Adrián Villar Rojas, Mi familia muerta' ('My dead family') (2009), the End of the World Biennial in Argentina. Photo: Carla Barbero, courtesy Marian Goodman Gallery.
Adrián Villar Rojas, Mi familia muerta' ('My dead family') (2009), the End of the World Biennial in Argentina. Photo: Carla Barbero, courtesy Marian Goodman Gallery.

As the final stretch of the High Line prepares for its scheduled opening in the fall, artist Adrián Villar Rojas is creating a series of sculptures for the untamed elevated park that are meant to slowly disintegrate over time, reports the Wall Street Journal.

Curator Cecilia Alemani believes that Rojas’s work will be right at home within “the wild and delicate landscape of the High Line,” telling the WSJ that “his work will create an interesting dialogue” with the natural vegetation “that grows among the rocks.”

While some describe the artist’s large-scale clay and concrete works as ruins, Rojas told the WSJ that he sees his artwork’s gradual deterioration as a sign that “the material is breathing.”

The northern section of the High Line, New York City (2009).
Photo: Jim Henderson courtesy Wikimedia Commons.

Unlike the carefully manicured gardens and architectural features found on the public portions of the High Line, the section above 30th Street bordering the West Side Rail Yards will only include a walkway suspended above the weeds and plants that have naturally grown up through the tracks over the years.

The High Line always had hopes of incorporating the four block spur between 30th and 34th Street into the park, but the organization did not gain the rights to the space until 2011. Construction began the following year.

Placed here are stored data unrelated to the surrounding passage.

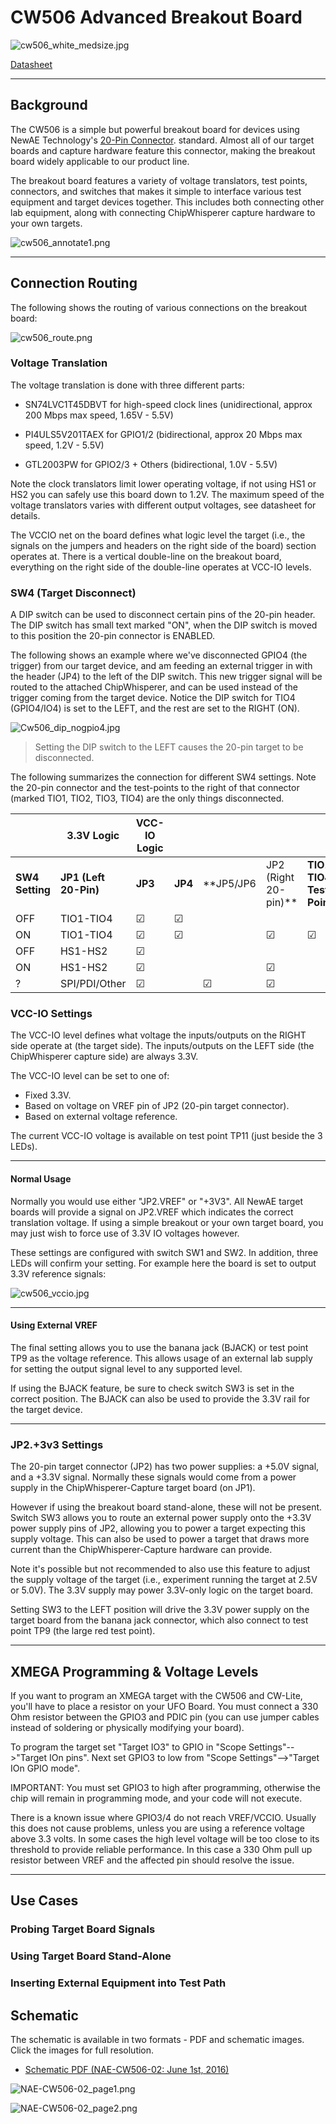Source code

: # CW506 Advanced Breakout Board

![cw506\_white\_medsize.jpg](Images/Cw506_white_medsize.jpg
"cw506_white_medsize.jpg")

[Datasheet](http://media.newae.com/datasheets/NAE-CW506_datasheet.pdf)

---

## Background

The CW506 is a simple but powerful breakout board for devices using
NewAE Technology's [20-Pin Connector](../Capture/20-pin-connector.md).
standard. Almost all of our target boards and capture hardware feature
this connector, making the breakout board widely applicable to our
product line.

The breakout board features a variety of voltage translators, test
points, connectors, and switches that makes it simple to interface
various test equipment and target devices together. This includes both
connecting other lab equipment, along with connecting ChipWhisperer
capture hardware to your own targets.

![cw506\_annotate1.png](Images/Cw506_annotate1.png "cw506_annotate1.png")

---

## Connection Routing

The following shows the routing of various connections on the breakout
board:

![cw506\_route.png](Images/Cw506_route.png "cw506_route.png")

### **Voltage Translation**

The voltage translation is done with three different parts:

  - SN74LVC1T45DBVT for high-speed clock lines (unidirectional, approx
    200 Mbps max speed, 1.65V - 5.5V)

  - PI4ULS5V201TAEX for GPIO1/2 (bidirectional, approx 20 Mbps max
    speed, 1.2V - 5.5V)
  - GTL2003PW for GPIO2/3 + Others (bidirectional, 1.0V - 5.5V)

Note the clock translators limit lower operating voltage, if not using
HS1 or HS2 you can safely use this board down to 1.2V. The maximum speed
of the voltage translators varies with different output voltages, see
datasheet for details.

The VCCIO net on the board defines what logic level the target (i.e.,
the signals on the jumpers and headers on the right side of the board)
section operates at. There is a vertical double-line on the breakout
board, everything on the right side of the double-line operates at
VCC-IO levels.

### **SW4 (Target Disconnect)**

A DIP switch can be used to disconnect certain pins of the 20-pin
header. The DIP switch has small text marked "ON", when the DIP switch
is moved to this position the 20-pin connector is ENABLED.

The following shows an example where we've disconnected GPIO4 (the
trigger) from our target device, and am feeding an external trigger in
with the header (JP4) to the left of the DIP switch. This new trigger
signal will be routed to the attached ChipWhisperer, and can be used
instead of the trigger coming from the target device. Notice the DIP
switch for TIO4 (GPIO4/IO4) is set to the LEFT, and the rest are set to
the RIGHT (ON).

![Cw506_dip_nogpio4.jpg](Images/Cw506_dip_nogpio4.jpg "Cw506_dip_nogpio4")

>Setting the DIP switch to the LEFT causes the 20-pin target to be disconnected.

The following summarizes the connection for different SW4 settings. Note the
20-pin connector and the test-points to the right of that connector
(marked TIO1, TIO2, TIO3, TIO4) are the only things disconnected.

|             | **3.3V Logic**    | **VCC-IO Logic**| |       |                   |                    |                        |
| ----------- | ----------------- | --------|--------|-------|-------------------|---------------------|------------------------|
| **SW4 Setting**| **JP1 (Left 20-Pin)**| **JP3** | **JP4**    | **JP5/JP6 |JP2 (Right 20-pin)** | **TIO1-TIO4 Test Points** | **TP7/TP8, SMA Connectors** |
| OFF         | TIO1-TIO4         | ☑       |☑     |        |                   |                     |                        |
| ON          | TIO1-TIO4         | ☑       |☑     |        |☑                 |☑                    |                        |
| OFF         | HS1-HS2           | ☑       |       |       |                   |                      |☑                     |
| ON          | HS1-HS2           | ☑       |       |       |☑                  |                      |☑                     |
| ?           | SPI/PDI/Other     | ☑       |       |☑      |☑                 |                       |                      |

### **VCC-IO Settings**

The VCC-IO level defines what voltage the inputs/outputs on the RIGHT
side operate at (the target side). The inputs/outputs on the LEFT side
(the ChipWhisperer capture side) are always 3.3V.

The VCC-IO level can be set to one of:

  - Fixed 3.3V.
  - Based on voltage on VREF pin of JP2 (20-pin target connector).
  - Based on external voltage reference.

The current VCC-IO voltage is available on test point TP11 (just beside
the 3 LEDs).

---

#### Normal Usage

Normally you would use either "JP2.VREF" or "+3V3". All NewAE target
boards will provide a signal on JP2.VREF which indicates the correct
translation voltage. If using a simple breakout or your own target
board, you may just wish to force use of 3.3V IO voltages however.

These settings are configured with switch SW1 and SW2. In addition,
three LEDs will confirm your setting. For example here the board is set
to output 3.3V reference signals:

![cw506\_vccio.jpg](Images/Cw506_vccio.jpg "cw506_vccio.jpg")

---

#### Using External VREF


The final setting allows you to use the banana jack (BJACK) or test
point TP9 as the voltage reference. This allows usage of an external lab
supply for setting the output signal level to any supported level.

If using the BJACK feature, be sure to check switch SW3 is set in the
correct position. The BJACK can also be used to provide the 3.3V rail
for the target device.

---

### **JP2.+3v3 Settings**

The 20-pin target connector (JP2) has two power supplies: a +5.0V
signal, and a +3.3V signal. Normally these signals would come from a
power supply in the ChipWhisperer-Capture target board (on JP1).

However if using the breakout board stand-alone, these will not be
present. Switch SW3 allows you to route an external power supply onto
the +3.3V power supply pins of JP2, allowing you to power a target
expecting this supply voltage. This can also be used to power a target
that draws more current than the ChipWhisperer-Capture hardware can
provide.

Note it's possible but not recommended to also use this feature to
adjust the supply voltage of the target (i.e., experiment running the
target at 2.5V or 5.0V). The 3.3V supply may power 3.3V-only logic on
the target board.

Setting SW3 to the LEFT position will drive the 3.3V power supply on the
target board from the banana jack connector, which also connect to test
point TP9 (the large red test point).

---

## XMEGA Programming & Voltage Levels

If you want to program an XMEGA target with the CW506 and CW-Lite,
you'll have to place a resistor on your UFO Board. You must connect a
330 Ohm resistor between the GPIO3 and PDIC pin (you can use jumper
cables instead of soldering or physically modifying your board).

To program the target set "Target IO3" to GPIO in "Scope
Settings"--\>"Target IOn pins". Next set GPIO3 to low from "Scope
Settings"--\>"Target IOn GPIO mode".

IMPORTANT: You must set GPIO3 to high after programming, otherwise the
chip will remain in programming mode, and your code will not execute.

There is a known issue where GPIO3/4 do not reach VREF/VCCIO. Usually
this does not cause problems, unless you are using a reference voltage
above 3.3 volts. In some cases the high level voltage will be too close
to its threshold to provide reliable performance. In this case a 330 Ohm
pull up resistor between VREF and the affected pin should resolve the
issue.

---

## Use Cases

### **Probing Target Board Signals**

### **Using Target Board Stand-Alone**

### **Inserting External Equipment into Test Path**


## Schematic

The schematic is available in two formats - PDF and schematic images.
Click the images for full resolution.

  - [Schematic PDF (NAE-CW506-02: June 1st,
    2016)](Images/NAE-CW506-02-SCH.pdf "wikilink")

![NAE-CW506-02\_page1.png](Images/NAE-CW506-02_page1.png
"NAE-CW506-02_page1.png")

![NAE-CW506-02\_page2.png](Images/NAE-CW506-02_page2.png
"NAE-CW506-02_page2.png")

The Rojas installation will be the second artwork commissioned for the space, following Carol Bove’s Caterpillar, accessible only through guided tours from May 2013 through last month.

The display at the High Line, on view through September 2015, will be the Argentina-based Rojas’s first major solo exhibition in New York, although his work was included in “Expo 1” at MoMA PS1 last year, and the 2012 New Museum triennial. He won the Benesse Prize for a promising young artist at the Venice Biennale in 2011, and had a solo show at London’s Serpentine Sackler Gallery when it opened.